Mastering the lifecycle of data monitoring has become a key issue for many IT systems using Big Data technologies and other distributed architectures. If in some cases this function can be facilitated by the presence of native tools on the platform and dedicated to data lineage (like Hadoop environments), however, the possibilities of the latter do not always meet all functional needs and fine granularity of lineage and functionally acceptable calculation times.

To take the example of two Open Source stacks that can perform data lineage in the Hadoop constellation, Apache Falcon and Apache Atlas, we realise the limits when it comes to being flexible in front of the diversity of functional needs and efficiency on perimeters with drastically different sizes.

Thus, Atlas, which is maturing (v0.8.1), performs global data lineage by scanning internal metadata of the stacks (HDFS, Hive Metastore, HBase, Kafka,…). The granularity of the lineage is high, at the level of the data path, but without integrating all the information of the data lifecycle, such as the version. A dataset can keep indefinitely the same URI but its version can evolve over time, which is not managed by Atlas. It is mainly used to perform static lineage, which answers questions such as :”From which table is such other table an output?”.

Falcon, also maturing (v0.10), serves mainly as a meta-orchestrator, which can generate data pipeline lineage information. The grain is natively limited to the data pipeline.

If the need is to precisely trace the life cycle of the data, e.g to the dataset’s version, then answering the question: “Which data set and version another dataset is issued from?” becomes a very difficult architectural use case. This is referred to as dynamic data lineage, where tracking follows the lifecycle of the data as processing pipelines evolve in terms of functions and perimeter.

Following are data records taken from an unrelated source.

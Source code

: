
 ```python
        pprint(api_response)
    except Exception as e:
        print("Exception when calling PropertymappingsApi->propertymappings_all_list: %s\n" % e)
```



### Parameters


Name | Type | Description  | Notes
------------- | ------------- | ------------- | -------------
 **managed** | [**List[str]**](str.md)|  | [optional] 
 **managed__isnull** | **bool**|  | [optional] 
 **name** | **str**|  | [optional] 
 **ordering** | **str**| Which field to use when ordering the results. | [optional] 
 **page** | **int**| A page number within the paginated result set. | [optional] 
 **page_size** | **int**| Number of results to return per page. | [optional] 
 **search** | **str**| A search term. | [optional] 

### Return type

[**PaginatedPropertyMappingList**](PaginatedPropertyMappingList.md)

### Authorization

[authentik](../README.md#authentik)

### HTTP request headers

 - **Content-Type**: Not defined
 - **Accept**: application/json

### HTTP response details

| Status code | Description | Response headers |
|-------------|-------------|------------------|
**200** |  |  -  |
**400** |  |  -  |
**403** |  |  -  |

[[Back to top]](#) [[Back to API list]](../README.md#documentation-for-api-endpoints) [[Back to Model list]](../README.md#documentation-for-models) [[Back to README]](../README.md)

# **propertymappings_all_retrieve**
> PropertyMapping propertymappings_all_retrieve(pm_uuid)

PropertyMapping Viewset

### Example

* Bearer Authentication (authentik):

This article aims to present an effective way of answering this last question. This solution is based on the use of Apache Spark as a processing engine, in particular by exploiting the Logical Execution Plan tree. However, it remains open by design to be used by other treatment processes.

A little bit of theory

The main theoretical challenge of data lineage is to answer the question “which data has been used by which process to produce other data”. Although the tracked object is the data itself, it is its metadata that will be used to establish this lineage. The concept usually adopted to solve this type of problem is based on the formulation of relationships between entities in the form of triples semantics. This concept is one of the pillars of the RDF standard (Resource Description Framework), a family of metadata model specifications used in particular to describe the links between resources of Semantic Web. It can also be found in many models such as the models which describe graphs.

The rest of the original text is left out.